## Work to be completed
Write all of the entries again. Keep them exactly as they are.

## Exercise materials

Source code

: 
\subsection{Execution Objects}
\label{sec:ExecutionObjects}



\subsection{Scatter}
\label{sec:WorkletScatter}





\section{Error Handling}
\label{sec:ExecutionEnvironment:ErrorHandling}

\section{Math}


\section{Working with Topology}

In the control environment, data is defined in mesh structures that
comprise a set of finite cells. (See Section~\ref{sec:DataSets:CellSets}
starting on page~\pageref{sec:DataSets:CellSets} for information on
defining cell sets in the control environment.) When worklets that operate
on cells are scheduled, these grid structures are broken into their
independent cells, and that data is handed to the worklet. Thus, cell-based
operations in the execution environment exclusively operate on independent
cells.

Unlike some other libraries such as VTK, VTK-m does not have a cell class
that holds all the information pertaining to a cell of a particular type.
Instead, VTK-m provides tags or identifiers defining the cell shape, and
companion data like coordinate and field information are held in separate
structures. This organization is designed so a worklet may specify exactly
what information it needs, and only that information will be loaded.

## Worked solution
Source code

: 
\subsection{Execution Objects}
\label{sec:ExecutionObjects}



\subsection{Scatter}
\label{sec:WorkletScatter}





\section{Error Handling}
\label{sec:ExecutionEnvironment:ErrorHandling}

\section{Math}


\section{Working with Topology}

In the control environment, data is defined in mesh structures that
comprise a set of finite cells. (See Section~\ref{sec:DataSets:CellSets}
starting on page~\pageref{sec:DataSets:CellSets} for information on
defining cell sets in the control environment.) When worklets that operate
on cells are scheduled, these grid structures are broken into their
independent cells, and that data is handed to the worklet. Thus, cell-based
operations in the execution environment exclusively operate on independent
cells.

Unlike some other libraries such as VTK, VTK-m does not have a cell class
that holds all the information pertaining to a cell of a particular type.
Instead, VTK-m provides tags or identifiers defining the cell shape, and
companion data like coordinate and field information are held in separate
structures. This organization is designed so a worklet may specify exactly
what information it needs, and only that information will be loaded.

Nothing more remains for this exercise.